Collected data
*** Begin section ***

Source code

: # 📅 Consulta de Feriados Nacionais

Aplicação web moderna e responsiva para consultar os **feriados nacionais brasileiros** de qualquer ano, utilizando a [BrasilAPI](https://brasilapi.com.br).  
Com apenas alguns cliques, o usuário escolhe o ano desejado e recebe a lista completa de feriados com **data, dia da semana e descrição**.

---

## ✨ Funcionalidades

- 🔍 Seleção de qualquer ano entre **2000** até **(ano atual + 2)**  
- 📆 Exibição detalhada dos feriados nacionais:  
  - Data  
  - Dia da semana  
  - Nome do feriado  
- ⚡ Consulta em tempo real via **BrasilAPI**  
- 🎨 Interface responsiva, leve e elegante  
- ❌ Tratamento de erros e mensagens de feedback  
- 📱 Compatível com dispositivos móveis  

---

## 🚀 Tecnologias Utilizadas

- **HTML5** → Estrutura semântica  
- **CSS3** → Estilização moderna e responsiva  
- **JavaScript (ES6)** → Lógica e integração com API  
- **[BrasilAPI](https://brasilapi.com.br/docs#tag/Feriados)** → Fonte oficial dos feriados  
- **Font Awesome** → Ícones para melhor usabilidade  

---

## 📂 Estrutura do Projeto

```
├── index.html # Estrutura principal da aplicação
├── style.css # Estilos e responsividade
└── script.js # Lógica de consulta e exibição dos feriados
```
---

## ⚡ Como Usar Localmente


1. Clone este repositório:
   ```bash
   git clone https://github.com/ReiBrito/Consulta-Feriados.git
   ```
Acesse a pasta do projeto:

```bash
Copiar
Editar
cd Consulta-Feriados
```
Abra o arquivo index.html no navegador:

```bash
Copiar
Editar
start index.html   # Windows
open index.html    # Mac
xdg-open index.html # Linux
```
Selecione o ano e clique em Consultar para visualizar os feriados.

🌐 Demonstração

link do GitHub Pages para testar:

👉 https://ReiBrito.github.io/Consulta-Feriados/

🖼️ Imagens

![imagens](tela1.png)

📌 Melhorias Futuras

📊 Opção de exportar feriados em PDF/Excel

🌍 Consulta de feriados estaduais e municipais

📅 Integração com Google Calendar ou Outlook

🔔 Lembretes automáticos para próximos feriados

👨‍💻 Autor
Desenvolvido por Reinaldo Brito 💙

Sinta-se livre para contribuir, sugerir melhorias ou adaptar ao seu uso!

*** End section ***

Would you reproduce, word for word, the lines from the one holding "Abra o arquivo" through the final line of the entries, both included?

Abra o arquivo index.html no navegador:

```bash
Copiar
Editar
start index.html   # Windows
open index.html    # Mac
xdg-open index.html # Linux
```
Selecione o ano e clique em Consultar para visualizar os feriados.

🌐 Demonstração

link do GitHub Pages para testar:

👉 https://ReiBrito.github.io/Consulta-Feriados/

🖼️ Imagens

![imagens](tela1.png)

📌 Melhorias Futuras

📊 Opção de exportar feriados em PDF/Excel

🌍 Consulta de feriados estaduais e municipais

📅 Integração com Google Calendar ou Outlook

🔔 Lembretes automáticos para próximos feriados

👨‍💻 Autor
Desenvolvido por Reinaldo Brito 💙

Sinta-se livre para contribuir, sugerir melhorias ou adaptar ao seu uso!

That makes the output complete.